But Nike says it’s now changing how it reports those orders, because they no longer offer a full picture of the company’s business.

The company is taking a bit of flack for this. Accounting and financial reporting changes are frequently red flags to investors, who often suspect they’re a ploy to mask bad news. And Nike, which is under increased pressure from the likes of Adidas and Under Armour, has had its share of bad news. When it reported quarterly earnings yesterday (Sept. 27), its futures orders missed analyst estimates for the third time in a row. Its orders in North America were up just 1%, the “lowest futures growth expectation for the region since 2Q10,” according to research by Credit Suisse. These are the concerns that have led Nike’s stock to drop 12% this year.

Nike founder Phil Knight created the futures program himself as a way to generate cash in the company’s early days. ”Why not go to all of our biggest retailers and tell them that if they’d sign ironclad commitments, if they’d give us large and nonrefundable orders, six months in advance, we’d give them hefty discounts, up to 7 percent?” he wrote in his recent memoir, Shoe Dog.

But the retail landscape has changed a lot since then. Nike has a network of its own stores now, and the internet allows it to easily sell direct to customers on nike.com and its SNKRS app. That shift has made futures orders from retailers a much less reliable predictor of Nike’s business.

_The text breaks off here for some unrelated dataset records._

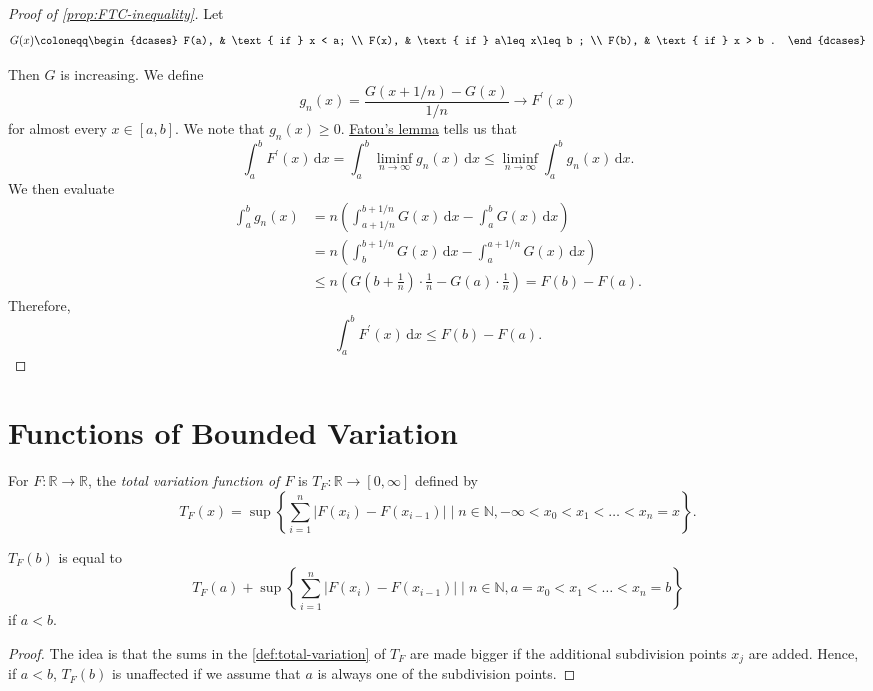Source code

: \begin{proof}[Proof of \autoref{prop:FTC-inequality}]
	Let
	\[
		G(x)\coloneqq \begin{dcases}
			F(a), & \text{ if } x < a;          \\
			F(x), & \text{ if } a\leq x\leq b ; \\
			F(b), & \text{ if } x > b .
		\end{dcases}
	\]

	Then \(G\) is increasing. We define
	\[
		g_n(x) = \frac{G(x+1/n)- G(x)}{1/n} \to F^\prime (x)
	\]
	for almost every \(x \in [a,b]\). We note that \(g_n(x) \geq 0\). \hyperref[thm:Fatou-lemma]{Fatou's lemma} tells us that
	\[
		\int_a^b F^\prime (x) \,\mathrm{d} x = \int_a^b \liminf_{n \to \infty} g_n(x) \,\mathrm{d} x \leq \liminf_{n \to \infty} \int_a^b g_n(x) \,\mathrm{d} x.
	\]
	We then evaluate
	\[
		\begin{split}
			\int_a^b g_n(x) & = n\left( \int_{a+1/n}^{b+1/n} G(x) \,\mathrm{d} x - \int_a^b G(x) \,\mathrm{d} x \right)        \\
			                & = n\left( \int_b^{b+1/n} G(x) \,\mathrm{d} x - \int_a^{a+1/n} G(x) \,\mathrm{d} x \right)        \\
			                & \leq n\left( G\left( b + \frac{1}{n} \right) \cdot \frac{1}{n} - G(a) \cdot \frac{1}{n}  \right)
			= F(b) - F(a).
		\end{split}
	\]
	Therefore,
	\[
		\int_a^b F^\prime (x) \,\mathrm{d} x \leq F(b) - F(a).
	\]
\end{proof}

\section{Functions of Bounded Variation}
\begin{definition}\label{def:total-variation-function}
	For \(F \colon \mathbb{R} \to \mathbb{R}\), the \emph{total variation function of \(F\)} is \(T_F \colon \mathbb{R} \to [0,\infty]\) defined by
	\[
		T_F(x) = \sup \left\{\sum_{i=1}^n \left\vert F(x_i) - F(x_{i-1}) \right\vert \mid n \in \mathbb{N}, -\infty < x_0 < x_1 < \dots < x_n = x\right\}.
	\]
\end{definition}

\begin{lemma}\label{lma:lec34-1}
	\(T_F(b)\) is equal to
	\[
		T_F(a) + \sup \left\{\sum_{i=1}^n \left\vert F(x_i) - F(x_{i-1}) \right\vert \mid n \in \mathbb{N}, a = x_0 < x_1 < \dots < x_n = b\right\}
	\]
	if \(a < b\).
\end{lemma}
\begin{proof}
	The idea is that the sums in the \autoref{def:total-variation} of \(T_F\) are made bigger if the additional subdivision points \(x_{j} \) are added. Hence,
	if \(a <b\), \(T_F(b)\) is unaffected if we assume that \(a\) is always one of the subdivision points.
\end{proof}

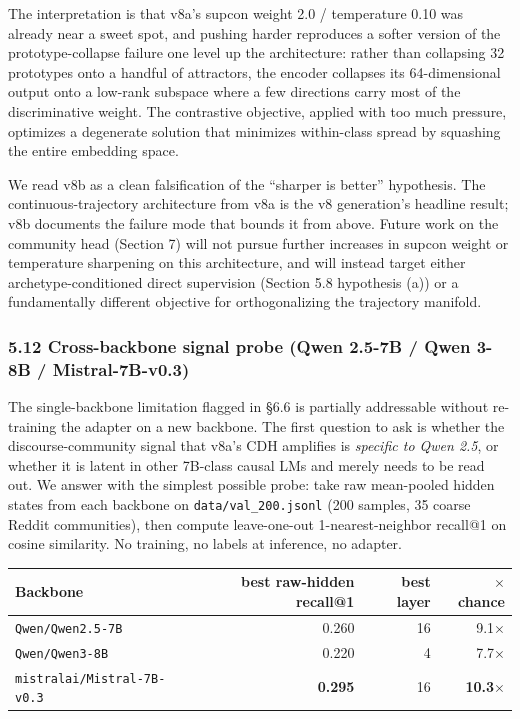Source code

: \documentclass[
  11pt]{article}
\newcounter{none} %
\begin{document}
The interpretation is that v8a's supcon weight 2.0 / temperature 0.10
was already near a sweet spot, and pushing harder reproduces a softer
version of the prototype-collapse failure one level up the architecture:
rather than collapsing 32 prototypes onto a handful of attractors, the
encoder collapses its 64-dimensional output onto a low-rank subspace
where a few directions carry most of the discriminative weight. The
contrastive objective, applied with too much pressure, optimizes a
degenerate solution that minimizes within-class spread by squashing the
entire embedding space.

We read v8b as a clean falsification of the ``sharper is better''
hypothesis. The continuous-trajectory architecture from v8a is the v8
generation's headline result; v8b documents the failure mode that bounds
it from above. Future work on the community head (Section 7) will not
pursue further increases in supcon weight or temperature sharpening on
this architecture, and will instead target either archetype-conditioned
direct supervision (Section 5.8 hypothesis (a)) or a fundamentally
different objective for orthogonalizing the trajectory manifold.

\subsubsection{5.12 Cross-backbone signal probe (Qwen 2.5-7B / Qwen 3-8B
/
Mistral-7B-v0.3)}\label{cross-backbone-signal-probe-qwen-2.5-7b-qwen-3-8b-mistral-7b-v0.3}

The single-backbone limitation flagged in §6.6 is partially addressable
without re-training the adapter on a new backbone. The first question to
ask is whether the discourse-community signal that v8a's CDH amplifies
is \emph{specific to Qwen 2.5}, or whether it is latent in other
7B-class causal LMs and merely needs to be read out. We answer with the
simplest possible probe: take raw mean-pooled hidden states from each
backbone on \texttt{data/val\_200.jsonl} (200 samples, 35 coarse Reddit
communities), then compute leave-one-out 1-nearest-neighbor recall@1 on
cosine similarity. No training, no labels at inference, no adapter.

{\def\LTcaptype{none} %
\begin{longtable}[]{@{}lrrr@{}}
\toprule\noalign{}
Backbone & best raw-hidden recall@1 & best layer & \(\times\) chance \\
\midrule\noalign{}
\endhead
\bottomrule\noalign{}
\endlastfoot
\texttt{Qwen/Qwen2.5-7B} & 0.260 & 16 & 9.1\(\times\) \\
\texttt{Qwen/Qwen3-8B} & 0.220 & 4 & 7.7\(\times\) \\
\texttt{mistralai/Mistral-7B-v0.3} & \textbf{0.295} & 16 &
\textbf{10.3\(\times\)} \\
\end{longtable}
}
\end{document}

According to an analysis by investment bank Nomura Securities, actual sales tend to track closer to the sales guidance Nike provides to investors than to reported futures orders, with only occasional exceptions. “Sales guidance has been a better approximator of actual sales growth vs futures in all but two quarters since 1Q15 and we therefore fully understand management’s decision to dilute the importance of the metric,” the analysts said.

Nike's sales guidance vs. futures orders

At its investor day last year, Nike said it plans to grow direct sales from about $6.6 billion in 2015 to $16 billion in 2020. It projects e-commerce sales alone will be $7 billion annually by then.

Retailers are still important to the company, but not in the way they used to be, and Nike believes its earnings reports should reflect that.

Futures orders aren’t disappearing entirely from the Nike vocabulary. Rather than reporting futures as a standalone metric in its earnings releases, it will now just include them in regulatory filings and discuss them on calls with investors, where executives can presumably offer some context.